▸ WHAT THE TASK ASKS
State how many lines in these records contain the word "class", and nothing else.

▸ PROVIDED INFORMATION
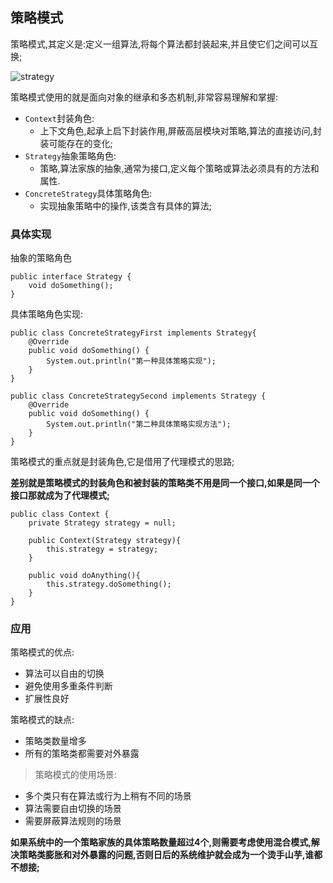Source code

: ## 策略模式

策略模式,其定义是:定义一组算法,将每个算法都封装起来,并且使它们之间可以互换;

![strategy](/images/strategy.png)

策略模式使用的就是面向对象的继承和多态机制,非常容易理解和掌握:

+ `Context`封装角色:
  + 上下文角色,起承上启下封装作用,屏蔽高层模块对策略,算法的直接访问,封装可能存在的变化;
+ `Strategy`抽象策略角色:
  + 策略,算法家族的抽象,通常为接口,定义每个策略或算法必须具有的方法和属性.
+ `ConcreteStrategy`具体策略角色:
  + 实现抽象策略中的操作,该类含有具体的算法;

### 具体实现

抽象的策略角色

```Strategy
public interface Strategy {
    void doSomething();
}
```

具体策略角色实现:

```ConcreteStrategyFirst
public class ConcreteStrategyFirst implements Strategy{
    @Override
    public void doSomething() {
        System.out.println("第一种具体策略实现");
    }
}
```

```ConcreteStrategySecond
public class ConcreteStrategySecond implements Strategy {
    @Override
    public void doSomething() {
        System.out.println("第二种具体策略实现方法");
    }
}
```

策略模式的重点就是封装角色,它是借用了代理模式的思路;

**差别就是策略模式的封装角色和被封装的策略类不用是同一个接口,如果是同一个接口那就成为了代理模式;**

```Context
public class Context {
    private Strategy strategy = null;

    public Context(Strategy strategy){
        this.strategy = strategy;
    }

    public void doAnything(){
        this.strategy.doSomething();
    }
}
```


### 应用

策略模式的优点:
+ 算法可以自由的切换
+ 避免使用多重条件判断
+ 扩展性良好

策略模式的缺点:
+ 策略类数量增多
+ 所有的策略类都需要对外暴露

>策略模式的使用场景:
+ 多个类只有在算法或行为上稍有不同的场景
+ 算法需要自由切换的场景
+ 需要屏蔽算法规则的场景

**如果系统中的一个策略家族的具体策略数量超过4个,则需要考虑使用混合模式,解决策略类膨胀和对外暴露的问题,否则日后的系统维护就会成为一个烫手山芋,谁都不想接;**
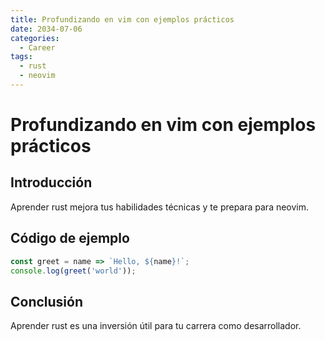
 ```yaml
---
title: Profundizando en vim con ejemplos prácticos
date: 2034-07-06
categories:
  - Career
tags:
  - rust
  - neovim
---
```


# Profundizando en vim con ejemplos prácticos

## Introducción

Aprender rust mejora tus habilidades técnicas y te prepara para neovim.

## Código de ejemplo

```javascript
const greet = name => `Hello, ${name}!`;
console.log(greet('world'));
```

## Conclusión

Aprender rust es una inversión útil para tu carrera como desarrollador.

▸ EXERCISE SOLUTION
3